In the late 1960’s, the land clearing for the Hugh Keenleyside Dam was ramping up to a fever pitch. In the hustle and bustle, hardly a thought was spared for the old, abandoned, or outmoded machinery of farm and home. As properties burned and belongings were moved—as lives were forced to change—it was easy to forget the past in the face of the quickly-changing present. The history of Nakusp and the rest of the valley was in danger of being swept away.
But a BC Hydro employee, Doreen Desrochers, noticed. It would be a shame for all this history to be lost, she thought—perhaps it could be gathered, put into a museum? The Kinettes Club of Nakusp were contacted, and they set to collecting as much as they could. Efforts were lead by Doreen Desrochers and Rosemarie Johnson. The Village Council allowed the museum to be housed in the basement of their centennial building, where it remains to this day.
Following their efforts to start the museum various groups and individuals have volunteered their time and effort to keep it going.
The museum has arrived at its present state only with your help. Running a museum does not garner enough admission to cover costs, even at peak tourist season. Donations from townspeople, memberships, fundraising drives, grant money keep our doors open. Our volunteers are wonderful help, but it’s not feasible to try and get people to volunteer for 35 hours a week. We rely on you to provide us with the funding to preserve and showcase our history.
Our museum houses artifacts from over a hundred years ago, and from all around the area—from Trout Lake and Galena Bay, Edgewood to Rosebery. It might be easy to take local history for granted, but that’s the heart of the matter — it’s easy to forget. Without the archives, names and people would be lost in time. Without the museum, we wouldn’t have concrete physical examples of the ways of the past, to point to for everyone to easily understand. Written history is a great source, but kids and adults alike aren’t often given to reading multiple pages of history unprompted. What your museum provides is an eyecatch, a gateway; tell children about a paddlewheeler, they might not really “get” it. Show them the size of the reconstructed wheel, let them hear the whistle… then you might just have a future historian. Our home in Nakusp is a great place now, but without context, it might just be another town.
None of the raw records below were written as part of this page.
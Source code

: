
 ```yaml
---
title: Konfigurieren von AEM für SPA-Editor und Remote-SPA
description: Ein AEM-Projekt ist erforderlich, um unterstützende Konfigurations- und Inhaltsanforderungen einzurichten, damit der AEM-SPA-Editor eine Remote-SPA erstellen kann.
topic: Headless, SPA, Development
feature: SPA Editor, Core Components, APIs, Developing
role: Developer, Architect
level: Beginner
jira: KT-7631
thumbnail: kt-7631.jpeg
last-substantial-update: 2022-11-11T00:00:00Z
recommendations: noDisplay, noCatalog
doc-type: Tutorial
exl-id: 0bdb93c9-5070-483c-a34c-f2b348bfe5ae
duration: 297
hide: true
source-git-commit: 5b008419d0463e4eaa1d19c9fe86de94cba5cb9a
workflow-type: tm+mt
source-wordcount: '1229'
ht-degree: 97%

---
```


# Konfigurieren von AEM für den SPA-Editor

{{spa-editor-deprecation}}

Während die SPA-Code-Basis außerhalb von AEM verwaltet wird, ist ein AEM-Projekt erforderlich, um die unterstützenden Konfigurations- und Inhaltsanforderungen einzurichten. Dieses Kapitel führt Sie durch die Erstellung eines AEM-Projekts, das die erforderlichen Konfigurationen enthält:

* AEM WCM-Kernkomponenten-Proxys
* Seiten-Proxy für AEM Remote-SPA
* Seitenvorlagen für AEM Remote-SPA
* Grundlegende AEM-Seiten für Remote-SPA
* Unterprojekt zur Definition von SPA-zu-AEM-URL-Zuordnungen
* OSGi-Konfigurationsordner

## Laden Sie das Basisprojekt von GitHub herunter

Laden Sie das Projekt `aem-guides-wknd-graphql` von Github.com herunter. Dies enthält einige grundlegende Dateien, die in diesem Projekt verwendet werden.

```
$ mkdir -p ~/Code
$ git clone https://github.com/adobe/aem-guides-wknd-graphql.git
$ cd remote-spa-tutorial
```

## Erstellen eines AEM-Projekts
If not for the museum, many tourists might pass by not knowing that we were once a transportation hub; that we ever went through the booms and busts of the peak of the mining days. If not for the museum, even people who’ve lived here most of their lives wouldn’t know what transpired on the ground they walk upon. So keep in mind that we’re more than just a stop-over. We’re a living time machine. And every time machine needs a little grease.